La oleada de entusiasmo popular sólo cesó al subir unos 1.500 de nosotros al tren especial que nos llevaría a Santiago. El viaje, normalmente de unas tres horas, se hizo interminable. En cada pueblo, en cada estación, gentes de todas condiciones nos arrojaban flores, con vítores a los héroes de la República.

Si la recepción en Valparaíso fue impresionante, la de Santiago llegó a lo inenarrable. La estación Mapocho, de sobria y airosa arquitectura, estaba repleta, con millares de entusiastas. Los jóvenes se habían trepado a farolas y estructuras sobresalientes del edificio. Los gritos, los abrazos, no tenían límite ni descanso. A los españoles del, para mí, mal llamado exilio nos habían transmutado, de proscritos execrados en héroes de una guerra que los chilenos habían seguido apasionadamente, como si hubiera sido suya. Se destacaban a veces, en el ruido de la turbamulta, pequeños coros improvisados con Los cuatro generales, El ejército del Ebro...

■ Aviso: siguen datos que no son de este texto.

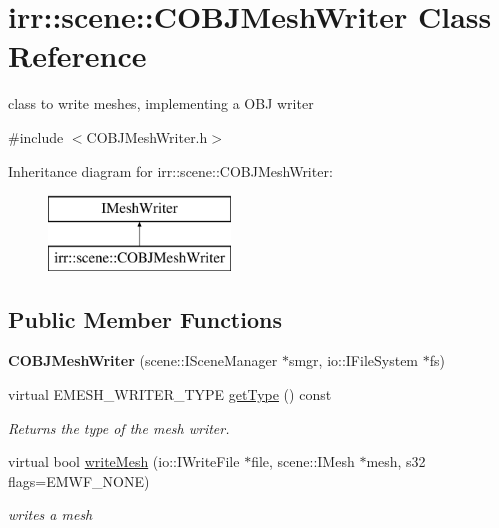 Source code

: \hypertarget{classirr_1_1scene_1_1_c_o_b_j_mesh_writer}{\section{irr\-:\-:scene\-:\-:C\-O\-B\-J\-Mesh\-Writer Class Reference}
\label{classirr_1_1scene_1_1_c_o_b_j_mesh_writer}
}


class to write meshes, implementing a O\-B\-J writer  




{\ttfamily \#include $<$C\-O\-B\-J\-Mesh\-Writer.\-h$>$}

Inheritance diagram for irr\-:\-:scene\-:\-:C\-O\-B\-J\-Mesh\-Writer\-:\begin{figure}[H]
\begin{center}
\leavevmode
\includegraphics[height=2.000000cm]{classirr_1_1scene_1_1_c_o_b_j_mesh_writer}
\end{center}
\end{figure}
\subsection*{Public Member Functions}
\begin{DoxyCompactItemize}
\item 
\hypertarget{classirr_1_1scene_1_1_c_o_b_j_mesh_writer_ac800cc7f62797da615301841542e8f37}{{\bfseries C\-O\-B\-J\-Mesh\-Writer} (scene\-::\-I\-Scene\-Manager $\ast$smgr, io\-::\-I\-File\-System $\ast$fs)}\label{classirr_1_1scene_1_1_c_o_b_j_mesh_writer_ac800cc7f62797da615301841542e8f37}

\item 
\hypertarget{classirr_1_1scene_1_1_c_o_b_j_mesh_writer_a419847cbc8162eece621ccd720db324a}{virtual E\-M\-E\-S\-H\-\_\-\-W\-R\-I\-T\-E\-R\-\_\-\-T\-Y\-P\-E \hyperlink{classirr_1_1scene_1_1_c_o_b_j_mesh_writer_a419847cbc8162eece621ccd720db324a}{get\-Type} () const }\label{classirr_1_1scene_1_1_c_o_b_j_mesh_writer_a419847cbc8162eece621ccd720db324a}

\begin{DoxyCompactList}\small\item\em Returns the type of the mesh writer. \end{DoxyCompactList}\item 
\hypertarget{classirr_1_1scene_1_1_c_o_b_j_mesh_writer_a5665f5f1395ae86d321f5547df880d5d}{virtual bool \hyperlink{classirr_1_1scene_1_1_c_o_b_j_mesh_writer_a5665f5f1395ae86d321f5547df880d5d}{write\-Mesh} (io\-::\-I\-Write\-File $\ast$file, scene\-::\-I\-Mesh $\ast$mesh, s32 flags=E\-M\-W\-F\-\_\-\-N\-O\-N\-E)}\label{classirr_1_1scene_1_1_c_o_b_j_mesh_writer_a5665f5f1395ae86d321f5547df880d5d}

\begin{DoxyCompactList}\small\item\em writes a mesh \end{DoxyCompactList}\end{DoxyCompactItemize}
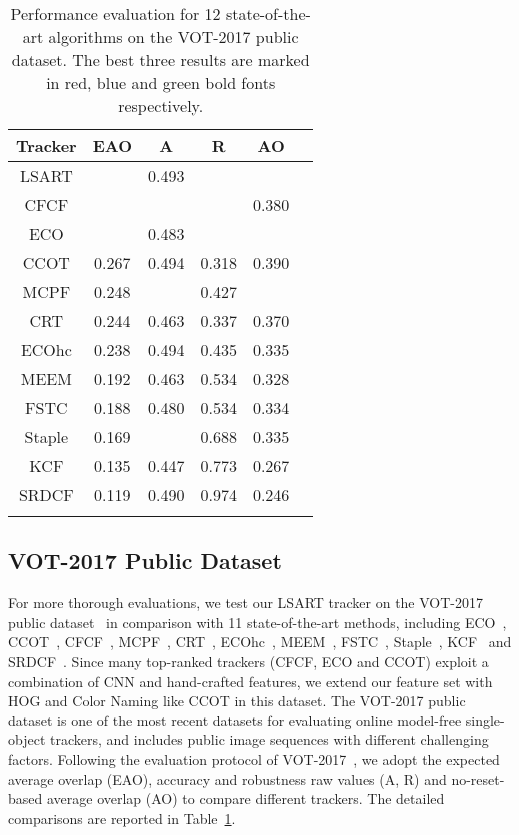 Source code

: \documentclass[10pt,twocolumn,letterpaper]{article}
\begin{document}
\begin{table}[hht]
\caption{Performance evaluation for 12 state-of-the-art algorithms on the VOT-2017 public dataset.
The best three results are marked in red, blue and green bold fonts respectively.}
\label{tab:table1}
\small
\begin{center}
\label{tab1}
\begin{tabular}{cccccc}
\hline
Tracker&EAO&A&R&AO
\\
\hline
\hline
LSART&\color{red}{\bf 0.323}&0.493&\color{red}{\bf 0.218}&\color{blue}{\bf 0.437}\\
CFCF&\color{blue}{\bf 0.286}&\color{green}{\bf 0.509}&\color{green}{\bf 0.281}&0.380\\
ECO&\color{green}{\bf 0.280}&0.483&\color{blue}{\bf 0.276}&\color{green}{\bf 0.402}\\
CCOT&0.267&0.494&0.318&0.390\\
MCPF&0.248&\color{blue}{\bf 0.510}&0.427&\color{red}{\bf 0.443}\\
CRT&0.244&0.463&0.337&0.370\\
ECOhc&0.238&0.494&0.435&0.335\\
MEEM&0.192&0.463&0.534&0.328\\
FSTC&0.188&0.480&0.534&0.334\\
Staple&0.169&\color{red}{\bf 0.530}&0.688&0.335\\
KCF&0.135&0.447&0.773&0.267\\
SRDCF&0.119&0.490&0.974&0.246&\\
\hline
\vspace{-4mm}
\label{tab:vot-2017}
\end{tabular}
\end{center}
\end{table}

\vspace{-0mm}
\subsection{VOT-2017 Public Dataset}
For more thorough evaluations, we test our LSART tracker on the VOT-2017 public dataset~\cite{VOT2017}
in comparison with 11 state-of-the-art methods, including ECO~\cite{danelljan2016eco},
CCOT~\cite{danelljan2016beyond}, CFCF~\cite{gundogdu2017good}, MCPF~\cite{zhang2017multi},
CRT~\cite{chen2016convolutional}, ECOhc~\cite{danelljan2016eco}, MEEM~\cite{zhang2014meem},
FSTC~\cite{wang2015visual}, Staple~\cite{bertinetto2016staple}, KCF~\cite{henriques2015high}
and SRDCF~\cite{danelljan2015learning}.
Since many top-ranked trackers (\eg CFCF, ECO and CCOT) exploit a combination of CNN and hand-crafted features,
we extend our feature set with HOG and Color Naming like CCOT in this dataset.
The VOT-2017 public dataset is one of the most recent datasets for evaluating online model-free single-object trackers,
and includes  public image sequences with different challenging factors.
Following the evaluation protocol of VOT-2017~\cite{VOT2017}, we adopt the expected average
overlap (EAO), accuracy and robustness raw values (A, R) and no-reset-based average overlap
(AO) to compare different trackers.
The detailed comparisons are reported in Table~\ref{tab:vot-2017}.
\end{document}
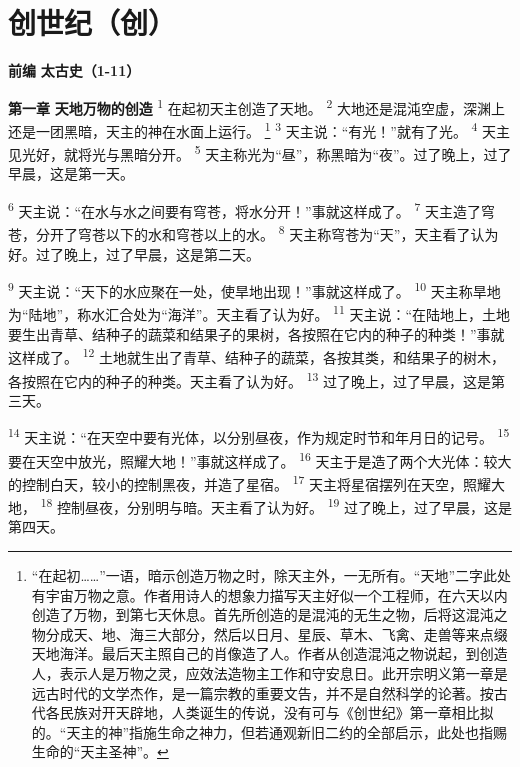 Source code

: \chapter{创世纪（创）}

\begin{center}
	\textbf{前编 }
	\textbf{太古史（1-11）}
\end{center}

\textbf{第一章 }
\textbf{天地万物的创造 }
\textsuperscript{1}
在起初天主创造了天地。
\textsuperscript{2}  
大地还是混沌空虚，深渊上还是一团黑暗，天主的神在水面上运行。
\renewcommand\thefootnote{\ding{\numexpr171+\value{footnote}}}
\footnote{“在起初……”一语，暗示创造万物之时，除天主外，一无所有。“天地”二字此处有宇宙万物之意。作者用诗人的想象力描写天主好似一个工程师，在六天以内创造了万物，到第七天休息。首先所创造的是混沌的无生之物，后将这混沌之物分成天、地、海三大部分，然后以日月、星辰、草木、飞禽、走兽等来点缀天地海洋。最后天主照自己的肖像造了人。作者从创造混沌之物说起，到创造人，表示人是万物之灵，应效法造物主工作和守安息日。此开宗明义第一章是远古时代的文学杰作，是一篇宗教的重要文告，并不是自然科学的论著。按古代各民族对开天辟地，人类诞生的传说，没有可与《创世纪》第一章相比拟的。“天主的神”指施生命之神力，但若通观新旧二约的全部启示，此处也指赐生命的“天主圣神”。}
\textsuperscript{3}
天主说：“有光！”就有了光。
\textsuperscript{4}
天主见光好，就将光与黑暗分开。
\textsuperscript{5}
天主称光为“昼”，称黑暗为“夜”。过了晚上，过了早晨，这是第一天。

\textsuperscript{6}
天主说：“在水与水之间要有穹苍，将水分开！”事就这样成了。
\textsuperscript{7}
天主造了穹苍，分开了穹苍以下的水和穹苍以上的水。
\textsuperscript{8}
天主称穹苍为“天”，天主看了认为好。过了晚上，过了早晨，这是第二天。

\textsuperscript{9}
天主说：“天下的水应聚在一处，使旱地出现！”事就这样成了。
\textsuperscript{10}
天主称旱地为“陆地”，称水汇合处为“海洋”。天主看了认为好。
\textsuperscript{11}
天主说：“在陆地上，土地要生出青草、结种子的蔬菜和结果子的果树，各按照在它内的种子的种类！”事就这样成了。
\textsuperscript{12}
土地就生出了青草、结种子的蔬菜，各按其类，和结果子的树木，各按照在它内的种子的种类。天主看了认为好。
\textsuperscript{13}
过了晚上，过了早晨，这是第三天。

\textsuperscript{14}
天主说：“在天空中要有光体，以分别昼夜，作为规定时节和年月日的记号。
\textsuperscript{15}
要在天空中放光，照耀大地！”事就这样成了。
\textsuperscript{16}
天主于是造了两个大光体：较大的控制白天，较小的控制黑夜，并造了星宿。
\textsuperscript{17}
天主将星宿摆列在天空，照耀大地，
\textsuperscript{18}
控制昼夜，分别明与暗。天主看了认为好。
\textsuperscript{19}
过了晚上，过了早晨，这是第四天。

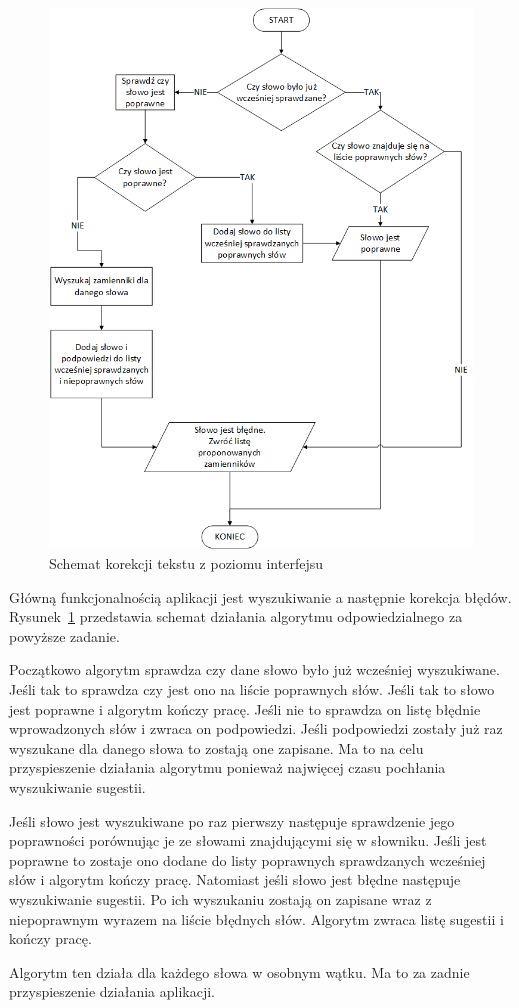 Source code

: \begin{figure} [H]
	\centering
	\includegraphics[width=1\linewidth]{rozdzial03/CorectorManager.png}
	\caption{Schemat korekcji tekstu z poziomu interfejsu}
	\label{fig:CorectorManager}
\end{figure}

\newpage

Główną funkcjonalnością aplikacji jest wyszukiwanie a następnie korekcja błędów. Rysunek~\ref{fig:CorectorManager} przedstawia schemat działania algorytmu odpowiedzialnego za powyższe zadanie. 

Początkowo algorytm sprawdza czy dane słowo było już wcześniej wyszukiwane. Jeśli tak to sprawdza czy jest ono na liście poprawnych słów. Jeśli tak to słowo jest poprawne i algorytm kończy pracę. Jeśli nie to sprawdza on listę błędnie wprowadzonych słów i zwraca on podpowiedzi. Jeśli podpowiedzi zostały już raz wyszukane dla danego słowa to zostają one zapisane. Ma to na celu przyspieszenie działania algorytmu ponieważ najwięcej czasu pochłania wyszukiwanie sugestii. 

Jeśli słowo jest wyszukiwane po raz pierwszy następuje sprawdzenie jego poprawności porównując je ze słowami znajdującymi się w słowniku. Jeśli jest poprawne to zostaje ono dodane do listy poprawnych sprawdzanych wcześniej słów i algorytm kończy pracę. Natomiast jeśli słowo jest błędne następuje wyszukiwanie sugestii. Po ich wyszukaniu zostają on zapisane wraz z niepoprawnym wyrazem na liście błędnych słów. Algorytm zwraca listę sugestii i kończy pracę.

Algorytm ten działa dla każdego słowa w osobnym wątku. Ma to za zadnie przyspieszenie działania aplikacji.  

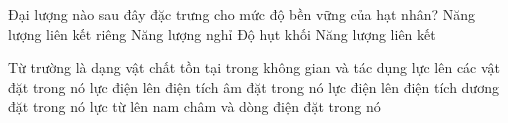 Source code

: 	\begin{ex}%
		Đại lượng nào sau đây đặc trưng cho mức độ bền vững của hạt nhân?
		\choice
		{\True Năng lượng liên kết riêng}
		{Năng lượng nghỉ}
		{Độ hụt khối}
		{Năng lượng liên kết}
	\end{ex}

	\begin{ex}%
		Từ trường là dạng vật chất tồn tại trong không gian và tác dụng
		\choice
		{lực lên các vật đặt trong nó}
		{lực điện lên điện tích âm đặt trong nó}
		{lực điện lên điện tích dương đặt trong nó}
		{\True lực từ lên nam châm và dòng điện đặt trong nó}
	\end{ex}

Mucho podría comentar acerca de las primeras ímpresiones al establecernos en Santiago. La que mejor y con más emoción recuerdo es la simbólica de un monumento a la tolerancia y a la cultura, valores consustanciales con el país en toda su historia, con la reciente -y felizmente a punto de superarse- interrupción. En la iglesia católica de San Agustín se habían modificado las todavía vigentes estructuras de la liturgia, convertido el altar mayor en coro, de espaldas al sagrario, con el director y los solistas frente a él y acondicionados los asientos para escuchar, de acuerdo con el texto protestante, la colosal Pasión según san Mateo, de Juan Sebastián Bach. La comparación entre la intolerancia, el sectarismo y la muerte de tantos españoles de que, volitivamente o no, fuimos partícípes, y el ejemplo de la iglesia de San Agustín en Santiago de Chile comprometieron desde entonces y para siempre mi admiración, mi gratitud y mi compromiso con el país que generosamente nos había acogido.

La mujer que, de niña, con inocente y a la vez segura conciencia de su realidad, preguntaba hace 50 años a su madre, al llegar a Valparaíso, dónde irían a parar cuando los echaran de Chile, en Chile se quedó. Y se hizo chilena.

Leopoldo Castedo es profesor emérito de la Universidad de Nueva York e historiador.